No Meg thread yet? Sorry if it's up but I can't find it.

Just started a rifle through but a nice Paul Marshall Dredd certainly catches the eye.

Nice action packed letters page too!

worldshown

Ha, I was starting it just as you posted this buttonman.

Buttonman

Snoozing = losing!

Just read the Dredd - on the bog if you must know - and it was OK. A bit like the Jim Grubb 'Fungus' but after all these years these will always be some element of familiarity. Like last nights Simpsons - Lisa becomes a ballerina just like Bart did. Doh!

Letters page a doozy with a toilet reference, familiar faces and no end of surprises. OK they do end ,that was hyperbole. Or maybe bullshit.

Richard

Best episode of Tempest yet. I was a bit luke-warm about the whole thing until now, but I really liked the run-through of MC1 history and the character's origins. (Bit unlikely that a kid could teach himself to fight better than someone with 15 years' combat training though.) Looking forward to the next episode, for the first time.

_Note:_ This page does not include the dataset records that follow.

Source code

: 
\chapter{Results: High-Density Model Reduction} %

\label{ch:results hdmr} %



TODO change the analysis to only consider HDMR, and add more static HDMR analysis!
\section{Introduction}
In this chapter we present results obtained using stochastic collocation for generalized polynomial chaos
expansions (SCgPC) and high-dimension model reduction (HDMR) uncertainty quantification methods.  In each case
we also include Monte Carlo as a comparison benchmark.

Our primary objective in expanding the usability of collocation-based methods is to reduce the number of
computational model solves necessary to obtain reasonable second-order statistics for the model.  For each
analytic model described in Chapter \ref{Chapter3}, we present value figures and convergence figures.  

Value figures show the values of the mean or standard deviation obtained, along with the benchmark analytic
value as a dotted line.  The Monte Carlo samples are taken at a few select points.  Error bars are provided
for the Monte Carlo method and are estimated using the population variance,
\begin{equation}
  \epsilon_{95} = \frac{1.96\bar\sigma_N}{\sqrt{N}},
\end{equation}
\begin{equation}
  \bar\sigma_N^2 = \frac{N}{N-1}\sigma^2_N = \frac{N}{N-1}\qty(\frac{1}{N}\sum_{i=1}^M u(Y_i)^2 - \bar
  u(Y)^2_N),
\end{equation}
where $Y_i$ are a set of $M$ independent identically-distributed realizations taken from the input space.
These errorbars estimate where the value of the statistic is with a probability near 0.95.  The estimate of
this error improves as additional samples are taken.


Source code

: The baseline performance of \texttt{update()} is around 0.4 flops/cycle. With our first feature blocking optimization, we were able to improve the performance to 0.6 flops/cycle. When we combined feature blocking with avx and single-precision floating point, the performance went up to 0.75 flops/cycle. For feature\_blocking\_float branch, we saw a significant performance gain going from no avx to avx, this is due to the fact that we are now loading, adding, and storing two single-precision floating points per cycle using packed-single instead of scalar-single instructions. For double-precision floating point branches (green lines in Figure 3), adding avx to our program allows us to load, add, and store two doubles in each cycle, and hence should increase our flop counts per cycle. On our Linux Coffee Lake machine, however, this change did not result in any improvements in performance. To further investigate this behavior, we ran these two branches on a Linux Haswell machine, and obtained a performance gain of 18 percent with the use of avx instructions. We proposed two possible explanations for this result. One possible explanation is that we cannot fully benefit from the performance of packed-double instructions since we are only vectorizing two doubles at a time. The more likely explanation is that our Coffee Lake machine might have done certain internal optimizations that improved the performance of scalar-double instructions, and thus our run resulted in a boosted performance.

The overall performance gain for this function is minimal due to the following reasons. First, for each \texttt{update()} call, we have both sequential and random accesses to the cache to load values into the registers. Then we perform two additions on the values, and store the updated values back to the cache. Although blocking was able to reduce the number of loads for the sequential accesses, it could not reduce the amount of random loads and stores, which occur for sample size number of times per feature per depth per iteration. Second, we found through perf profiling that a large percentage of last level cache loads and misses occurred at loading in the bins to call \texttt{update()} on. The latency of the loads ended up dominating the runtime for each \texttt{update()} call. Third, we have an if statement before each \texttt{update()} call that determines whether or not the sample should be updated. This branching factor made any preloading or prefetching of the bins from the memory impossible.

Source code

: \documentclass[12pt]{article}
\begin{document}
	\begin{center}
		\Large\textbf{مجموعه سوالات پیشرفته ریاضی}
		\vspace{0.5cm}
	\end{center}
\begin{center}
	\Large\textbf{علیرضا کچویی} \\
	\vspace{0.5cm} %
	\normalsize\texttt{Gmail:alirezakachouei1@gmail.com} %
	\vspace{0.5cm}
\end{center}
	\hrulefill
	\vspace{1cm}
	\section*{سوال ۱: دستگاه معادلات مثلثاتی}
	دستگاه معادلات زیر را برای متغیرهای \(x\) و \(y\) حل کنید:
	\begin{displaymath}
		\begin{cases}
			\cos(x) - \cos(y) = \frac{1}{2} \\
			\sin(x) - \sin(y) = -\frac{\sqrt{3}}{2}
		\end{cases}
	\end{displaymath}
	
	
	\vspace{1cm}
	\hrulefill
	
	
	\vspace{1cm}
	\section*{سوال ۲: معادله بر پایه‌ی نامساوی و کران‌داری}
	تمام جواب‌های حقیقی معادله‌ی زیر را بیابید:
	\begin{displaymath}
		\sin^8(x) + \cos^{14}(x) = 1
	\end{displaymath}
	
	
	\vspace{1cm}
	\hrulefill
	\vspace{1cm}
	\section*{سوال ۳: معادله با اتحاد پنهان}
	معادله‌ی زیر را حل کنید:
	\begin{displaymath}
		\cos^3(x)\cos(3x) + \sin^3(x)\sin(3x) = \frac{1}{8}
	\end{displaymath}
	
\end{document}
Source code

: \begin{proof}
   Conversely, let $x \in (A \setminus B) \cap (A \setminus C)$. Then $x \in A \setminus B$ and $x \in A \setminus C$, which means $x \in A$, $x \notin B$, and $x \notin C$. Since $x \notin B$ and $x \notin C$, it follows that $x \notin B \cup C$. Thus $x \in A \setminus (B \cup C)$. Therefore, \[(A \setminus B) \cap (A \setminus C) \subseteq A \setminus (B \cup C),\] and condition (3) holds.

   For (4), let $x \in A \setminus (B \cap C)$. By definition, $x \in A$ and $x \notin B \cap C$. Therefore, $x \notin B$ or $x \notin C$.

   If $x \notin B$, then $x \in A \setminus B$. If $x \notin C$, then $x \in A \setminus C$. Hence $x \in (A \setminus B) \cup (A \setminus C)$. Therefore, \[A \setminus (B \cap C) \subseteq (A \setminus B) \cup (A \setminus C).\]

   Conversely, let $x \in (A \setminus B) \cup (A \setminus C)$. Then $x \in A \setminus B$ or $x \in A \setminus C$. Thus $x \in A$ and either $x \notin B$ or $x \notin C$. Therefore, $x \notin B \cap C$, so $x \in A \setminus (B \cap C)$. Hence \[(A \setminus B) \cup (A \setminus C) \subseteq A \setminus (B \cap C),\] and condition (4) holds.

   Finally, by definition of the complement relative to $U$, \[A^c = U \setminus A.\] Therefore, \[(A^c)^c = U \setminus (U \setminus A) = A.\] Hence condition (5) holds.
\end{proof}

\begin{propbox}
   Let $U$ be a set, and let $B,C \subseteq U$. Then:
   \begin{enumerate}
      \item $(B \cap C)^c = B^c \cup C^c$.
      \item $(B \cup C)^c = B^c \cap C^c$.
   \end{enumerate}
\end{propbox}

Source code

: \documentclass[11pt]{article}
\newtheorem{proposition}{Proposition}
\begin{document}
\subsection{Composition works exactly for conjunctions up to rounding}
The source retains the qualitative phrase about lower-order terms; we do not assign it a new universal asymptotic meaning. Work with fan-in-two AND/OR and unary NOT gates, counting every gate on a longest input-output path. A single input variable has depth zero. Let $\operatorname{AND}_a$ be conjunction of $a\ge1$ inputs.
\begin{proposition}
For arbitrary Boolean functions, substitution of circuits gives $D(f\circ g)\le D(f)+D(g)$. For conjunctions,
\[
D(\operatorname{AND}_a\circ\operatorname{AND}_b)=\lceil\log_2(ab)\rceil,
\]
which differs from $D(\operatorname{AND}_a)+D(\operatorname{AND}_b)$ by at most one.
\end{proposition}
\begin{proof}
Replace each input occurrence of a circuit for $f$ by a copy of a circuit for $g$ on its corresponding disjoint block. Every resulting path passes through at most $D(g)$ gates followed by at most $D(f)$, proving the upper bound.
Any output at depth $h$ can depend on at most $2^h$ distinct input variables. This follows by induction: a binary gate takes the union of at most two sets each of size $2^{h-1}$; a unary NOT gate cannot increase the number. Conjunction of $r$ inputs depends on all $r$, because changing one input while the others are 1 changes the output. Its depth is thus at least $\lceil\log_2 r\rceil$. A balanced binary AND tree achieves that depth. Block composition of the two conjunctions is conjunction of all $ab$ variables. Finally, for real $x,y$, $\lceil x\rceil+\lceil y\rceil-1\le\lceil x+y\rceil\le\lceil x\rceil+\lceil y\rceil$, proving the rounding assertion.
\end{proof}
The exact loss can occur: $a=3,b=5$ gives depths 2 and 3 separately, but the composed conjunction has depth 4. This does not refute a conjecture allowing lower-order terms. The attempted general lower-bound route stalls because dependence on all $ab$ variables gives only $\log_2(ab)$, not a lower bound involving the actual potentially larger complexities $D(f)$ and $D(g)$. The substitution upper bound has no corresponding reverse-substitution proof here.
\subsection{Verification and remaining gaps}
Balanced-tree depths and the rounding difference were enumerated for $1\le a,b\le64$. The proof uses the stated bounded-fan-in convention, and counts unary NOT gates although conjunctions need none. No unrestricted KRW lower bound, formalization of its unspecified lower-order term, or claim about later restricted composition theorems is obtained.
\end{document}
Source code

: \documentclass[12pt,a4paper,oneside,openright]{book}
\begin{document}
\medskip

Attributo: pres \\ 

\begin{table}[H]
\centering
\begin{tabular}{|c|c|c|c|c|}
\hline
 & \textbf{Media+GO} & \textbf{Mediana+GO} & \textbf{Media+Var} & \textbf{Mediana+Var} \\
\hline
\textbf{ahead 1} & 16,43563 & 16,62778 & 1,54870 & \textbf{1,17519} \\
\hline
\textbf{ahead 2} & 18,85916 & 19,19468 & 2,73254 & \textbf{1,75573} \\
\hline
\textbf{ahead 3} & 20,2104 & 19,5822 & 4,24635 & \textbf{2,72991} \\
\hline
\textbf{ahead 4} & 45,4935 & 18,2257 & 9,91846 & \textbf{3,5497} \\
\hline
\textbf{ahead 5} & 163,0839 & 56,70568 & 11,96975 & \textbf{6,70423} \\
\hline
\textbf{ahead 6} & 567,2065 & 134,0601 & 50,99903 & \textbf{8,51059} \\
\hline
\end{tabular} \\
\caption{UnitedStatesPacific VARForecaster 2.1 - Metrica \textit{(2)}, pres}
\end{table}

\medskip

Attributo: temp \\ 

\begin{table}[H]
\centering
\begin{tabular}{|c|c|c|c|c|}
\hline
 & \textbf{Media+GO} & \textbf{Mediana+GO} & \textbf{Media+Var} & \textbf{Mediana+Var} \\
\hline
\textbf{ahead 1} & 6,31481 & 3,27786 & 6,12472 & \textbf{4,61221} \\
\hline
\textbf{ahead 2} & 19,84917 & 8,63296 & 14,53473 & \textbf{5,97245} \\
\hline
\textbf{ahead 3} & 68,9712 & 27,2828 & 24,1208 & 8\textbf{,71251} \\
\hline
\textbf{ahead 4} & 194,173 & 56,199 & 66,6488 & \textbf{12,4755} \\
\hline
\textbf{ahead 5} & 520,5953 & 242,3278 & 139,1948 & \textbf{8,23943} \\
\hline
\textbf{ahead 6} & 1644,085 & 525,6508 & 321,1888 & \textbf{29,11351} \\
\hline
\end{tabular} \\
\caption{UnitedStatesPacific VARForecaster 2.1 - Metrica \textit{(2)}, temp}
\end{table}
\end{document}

Missing speech bubbles on Bob the Galctic Bum ... can anyone with the original issues fill us in on what we missed?

COMMANDO FORCES

I find the letters page a bit of a waste if there are no witty/snide comment after each letter.
Surely it doesn't take much effort to answer some of the questions!

worldshown

I can only see two missing speech bubbles in Bob the Bum.

On the first page, the third panel is missing a request for a few hundred creds to buy Bob's silence.

Second page, third panel, the pig, rather predictably, says 'Oink!'

I, Cosh

I am a killjoy.

I'm open to the possibility that I might have missed something, but it seems to me like Armitage has dragged turgidly on for a few months then the last episode simply makes up a whole load of unrelated nonsense to "explain" the mystery. Truly dire and the art is pretty shoddy too.

Off the top of my head, I can't think of a Wagner & Grant strip I've enjoyed less than Bob the Galactic Bum.

Dredd was decent. I hoped the "red-handed" and young men angle meant it was going to turn out to be some sort of wanking plague but I don't mind really.

Tempest continues to be fun nonsense and is that really what Ed Berridge looks like?
We never really die.

mechanix81

Help!

someone keeps intercepting my megazine envelope and replacing the contents with a dog chod.

at least, I hope that's the reason the meg is such low thrill power at present.
Dawn of the first day. 72 hours remain.

Trout

Phew. That's a lot to take in on Tempest. But it's stuffed with great ideas and the art's really strong so I'll forgive it, I think. Tempest's the best thing we've had in the Meg for aaaages.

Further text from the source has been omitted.